Apparently at the time of Ruth,  relations were good enough that Elimelech and his family did not have problems living in Moab during a famine in Judah, and David sent his parents to Moab for safety during the years he was hiding out from Saul.  We see Ruth accepted in Judah when she came back with Naomi, but she had accepted Naomi and Judah's God as her own.  She is also depicted as a loyal and responsible daughter to Naomi, willing to work at a job kept for the poor.

There were continuing problems with Israelite men marrying outsiders, and allowing them to continue their worship of pagan gods.  This was the downfall of Solomon, who even built sanctuaries for his political wives' gods.  We see King Ahab marrying a aggressively pagan Phoenician princess, who not only kept her own gods, but tried to eliminate the prophets of God and the worship of Israel's God from the kingdom. Jezebel's daughter Athaliah, who had married King Jehoram of Judah, was her mother's daughter, and brought the worship of Baal to Jerusalem.  After the "premature" deaths of her husband and son, she  killed off all the other heirs to the throne of Judah, including all but one of her own grandchildren. The infant Joash was rescued and hidden by an aunt, who was married to the high priest. Six years later, the high priest brought out Joash for his coronation, and Athaliah was killed by the temple guards as she tried to escape.

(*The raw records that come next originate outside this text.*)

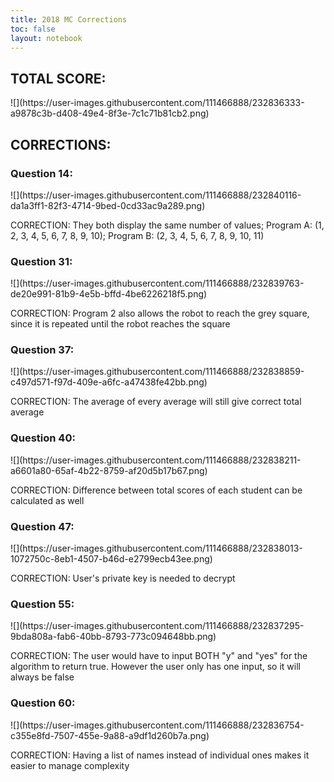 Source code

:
 ```yaml
---
title: 2018 MC Corrections
toc: false
layout: notebook
---
```


<h2>TOTAL SCORE: </h2>
![](https://user-images.githubusercontent.com/111466888/232836333-a9878c3b-d408-49e4-8f3e-7c1c71b81cb2.png)

<h2>CORRECTIONS: </h2>

<h3> Question 14: </h3>
![](https://user-images.githubusercontent.com/111466888/232840116-da1a3ff1-82f3-4714-9bed-0cd33ac9a289.png)

CORRECTION: They both display the same number of values; Program A: (1, 2, 3, 4, 5, 6, 7, 8, 9, 10); Program B: (2, 3, 4, 5, 6, 7, 8, 9, 10, 11)

<h3> Question 31: </h3>
![](https://user-images.githubusercontent.com/111466888/232839763-de20e991-81b9-4e5b-bffd-4be6226218f5.png)

CORRECTION: Program 2 also allows the robot to reach the grey square, since it is repeated until the robot reaches the square

<h3> Question 37: </h3>
![](https://user-images.githubusercontent.com/111466888/232838859-c497d571-f97d-409e-a6fc-a47438fe42bb.png)

CORRECTION: The average of every average will still give correct total average

<h3> Question 40: </h3>
![](https://user-images.githubusercontent.com/111466888/232838211-a6601a80-65af-4b22-8759-af20d5b17b67.png)

CORRECTION: Difference between total scores of each student can be calculated as well

<h3> Question 47: </h3>
![](https://user-images.githubusercontent.com/111466888/232838013-1072750c-8eb1-4507-b46d-e2799ecb43ee.png)

CORRECTION: User's private key is needed to decrypt

<h3> Question 55: </h3>
![](https://user-images.githubusercontent.com/111466888/232837295-9bda808a-fab6-40bb-8793-773c094648bb.png)

CORRECTION: The user would have to input BOTH "y" and "yes" for the algorithm to return true. However the user only has one input, so it will always be false

<h3> Question 60: </h3>
![](https://user-images.githubusercontent.com/111466888/232836754-c355e8fd-7507-455e-9a88-a9df1d260b7a.png)

CORRECTION: Having a list of names instead of individual ones makes it easier to manage complexity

When the Jews returned to rebuild Jerusalem after the Babylonian captivity, Nehemiah, the governor, and Ezra, the leading priest, were concerned about the number of foreign wives among the returnees.  Looking back at the "bad examples", it was  decreed that they all had to be divorced and deported; there is no record of any consideration given to the religion of the wives.  The Book of Ruth was written and promoted during this period as an antidote to the wholesale discrimination against foreigners.